The vigil started when an SUV pulled up with a casket on the roof. According to Mike Salvia, the president of Local 1120 in Poughkeepsie, the casket represented the death of the middle class. Eric Goodwin, the vice president of CWA 1107, said the CWA had initially planned a garden party, but ultimately opted for a candlelight vigil, illuminating the disappearance of the middle class.
“I think the turnout was great,” he said. “Middle-class America needs to wake up and realize it’s not just unions that are fighting this fight, it’s all middle-class Americans fighting against corporate greed. The last time that one percent of the American population controlled 20 percent of the money, we were in the Depression. And that’s exactly where we’re headed now.”
The crowd lit their candles before starting their procession toward Seidenberg’s residence. Along the way, supporters started chants of “God bless the CWA; save the middle class,” and displayed signs.
“This vigil is important to get the public to understand that we’re trying to save the middle class,” said Frank Bevilacqua, the Chief Steward at 999 Nepperhan Avenue in Yonkers for the CWA, as well as one of vocal leaders of the event. “This is about saving American jobs. This is about not sending jobs overseas. This is about fair bargaining and a fair contract. We only want what’s fair for us.”
When they arrived at their destination, they placed the casket down on the street, stood outside Seidenberg’s house for approximately 30 minutes, and chanted “God bless all unions; save the middle class.” After CWA leaders spoke to the crowd about the importance of the vigil, the casket was picked up and walked back to the school parking lot, where the crowd reconvened before leaving.
The estimated turnout of the event dwarfed the pre-start expectation of 500-800 people. A number of supporters needed to bypass the school, circle around, and find parking elsewhere.
“I think the turnout is absolutely amazing,” Shelton said. “On short notice, we turned out- the cops are telling us about 3,100 people, from not only our union, but other unions and other neighborhood organizations. It was a very controlled crowd. They didn’t cause any trouble.”

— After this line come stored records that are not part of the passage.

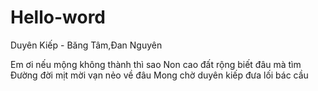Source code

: # Hello-word
Duyên Kiếp - Băng Tâm,Đan Nguyên

Em ơi nếu mộng không thành thì sao 
Non cao đất rộng biết đâu mà tìm 
Đường đời mịt mời vạn nẻo về đâu 
Mong chờ duyên kiếp đưa lối bác cầu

Other groups made their way to West Nyack to support the CWA’s cause. Members of the Local 32 BJ SEIU expected 20 members to show. Members David DeSisto, Mike Sugrue, and Ray Osborne arrived almost an hour before the vigil began.
“It’s important for us to support the Verizon workers because it’s actually an attack on the middle class,” DeSisto said. “Verizon loses and has to give back all their kickbacks and everything, it’s going to be a catastrophic effect all the way down on the middle class.”
“Fire, police- everybody,” Osborne said.
Sugrue echoed those sentiments.
“We live in New York; we don’t live in Wisconsin,” he said. “We don’t want to have what happened in Wisconsin happen in New York. If we don’t support these people, our standards of living are going to go down, their standards of living. Our families will suffer. It’s not a good thing.”
Some on-lookers took pictures of the vigil or watched from their driveways. Bob Sanborn, who was not part of the vigil, sat on a bicycle in his driveway and looked on while the vigil passed his house.
“I understand they probably don’t want to lose any of their income,” he said. “My business is taking a big hit right now; a lot of people don’t want to spend money. So I’m basically working for free for the last two years. And I’m not walking the streets right now protesting. Everybody needs to take a little hit.”
As of the start of the vigil, there had not been an update in contract talks.
“The last status update that I had is that the company, after a month and a half of the draconian demands, they’ve finally taken one demand off the table,” Silvia said. “Unfortunately, that was the demand, which would have given us at least some sort of a pay-raise.”